[Dataset items]
::::::::

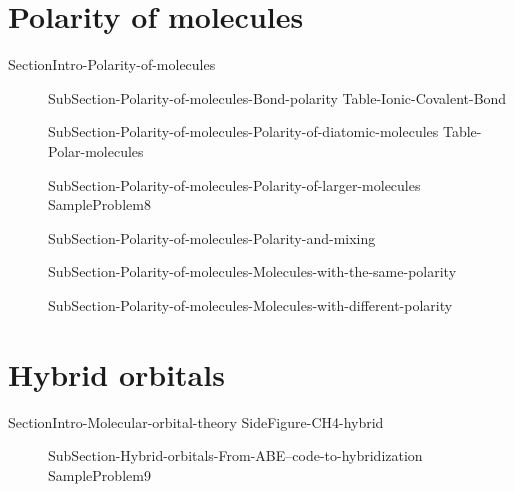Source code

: \documentclass[main.tex]{subfiles}
\newcommand\chapterlabel{Ch-electronicstructure}\setcounter{figurenewcounter}{0}\setcounter{tablenewcounter}{0}\setcounter{formulanewcounter}{0}\chapterpicture{../{\chapterlabel}/figure1}\chapterpicturelabel{PxFuel}
\begin{document}
\section{Polarity of molecules}{SectionIntro-Polarity-of-molecules}
\sloppy \begin{description}
\item[] {SubSection-Polarity-of-molecules-Bond-polarity}
{Table-Ionic-Covalent-Bond}
\item[] {SubSection-Polarity-of-molecules-Polarity-of-diatomic-molecules}
{Table-Polar-molecules}
\item[] {SubSection-Polarity-of-molecules-Polarity-of-larger-molecules}
{SampleProblem8}
\item[] {SubSection-Polarity-of-molecules-Polarity-and-mixing}
\item[] {SubSection-Polarity-of-molecules-Molecules-with-the-same-polarity}
\item[] {SubSection-Polarity-of-molecules-Molecules-with-different-polarity}
\end{description}




\section{Hybrid orbitals}{SectionIntro-Molecular-orbital-theory}
{SideFigure-CH4-hybrid}
\sloppy \begin{description}
\item[] {SubSection-Hybrid-orbitals-From-ABE--code-to-hybridization}
{SampleProblem9}

\end{description}
\end{document}
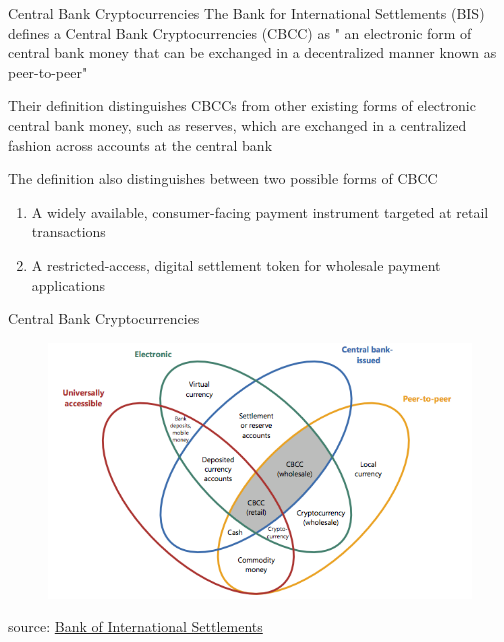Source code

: \documentclass[11pt]{beamer}
\begin{document}
\begin{frame}{Central Bank Cryptocurrencies}
	The Bank for International Settlements (BIS) defines a Central Bank Cryptocurrencies (CBCC) as " an electronic form of central bank money that can be
	exchanged in a decentralized manner known as peer-to-peer" \\ \vspace{3mm}

	Their definition distinguishes CBCCs from other existing forms of electronic central bank money, such as reserves, which are exchanged in a centralized fashion across accounts at the central bank\\ \vspace{3mm}

	The definition also distinguishes between two possible forms of CBCC
	\begin{enumerate}
		\item A widely available, consumer-facing payment instrument targeted at retail transactions
		\item A restricted-access, digital settlement token for wholesale payment applications
	\end{enumerate}
\end{frame}



\begin{frame}{Central Bank Cryptocurrencies}
	\begin{figure}[]
		\centering
		\includegraphics  [width=4.in]{Images/taxonomy}
	\end{figure}
	\begin{scriptsize}
		source: \href{https://www.bis.org/publ/qtrpdf/r_qt1709f.pdf}{Bank of International Settlements}
	\end{scriptsize}
\end{frame}

\end{document}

::::::::

## YOUR ASSIGNMENT
Would you write out all of the records exactly, omitting the pictures?

## WRITTEN SOLUTION
Source code

: \documentclass[main.tex]{subfiles}
\newcommand\chapterlabel{Ch-electronicstructure}\setcounter{figurenewcounter}{0}\setcounter{tablenewcounter}{0}\setcounter{formulanewcounter}{0}\chapterpicture{../{\chapterlabel}/figure1}\chapterpicturelabel{PxFuel}
\begin{document}
\section{Polarity of molecules}{SectionIntro-Polarity-of-molecules}
\sloppy \begin{description}
\item[] {SubSection-Polarity-of-molecules-Bond-polarity}
{Table-Ionic-Covalent-Bond}
\item[] {SubSection-Polarity-of-molecules-Polarity-of-diatomic-molecules}
{Table-Polar-molecules}
\item[] {SubSection-Polarity-of-molecules-Polarity-of-larger-molecules}
{SampleProblem8}
\item[] {SubSection-Polarity-of-molecules-Polarity-and-mixing}
\item[] {SubSection-Polarity-of-molecules-Molecules-with-the-same-polarity}
\item[] {SubSection-Polarity-of-molecules-Molecules-with-different-polarity}
\end{description}




\section{Hybrid orbitals}{SectionIntro-Molecular-orbital-theory}
{SideFigure-CH4-hybrid}
\sloppy \begin{description}
\item[] {SubSection-Hybrid-orbitals-From-ABE--code-to-hybridization}
{SampleProblem9}

\end{description}
\end{document}
Source code

: \documentclass[11pt]{beamer}
\begin{document}
\begin{frame}{Central Bank Cryptocurrencies}
	The Bank for International Settlements (BIS) defines a Central Bank Cryptocurrencies (CBCC) as " an electronic form of central bank money that can be
	exchanged in a decentralized manner known as peer-to-peer" \\ \vspace{3mm}

	Their definition distinguishes CBCCs from other existing forms of electronic central bank money, such as reserves, which are exchanged in a centralized fashion across accounts at the central bank\\ \vspace{3mm}

	The definition also distinguishes between two possible forms of CBCC
	\begin{enumerate}
		\item A widely available, consumer-facing payment instrument targeted at retail transactions
		\item A restricted-access, digital settlement token for wholesale payment applications
	\end{enumerate}
\end{frame}



\begin{frame}{Central Bank Cryptocurrencies}
	\begin{figure}[]
		\centering
		\includegraphics  [width=4.in]{Images/taxonomy}
	\end{figure}
	\begin{scriptsize}
		source: \href{https://www.bis.org/publ/qtrpdf/r_qt1709f.pdf}{Bank of International Settlements}
	\end{scriptsize}
\end{frame}

\end{document}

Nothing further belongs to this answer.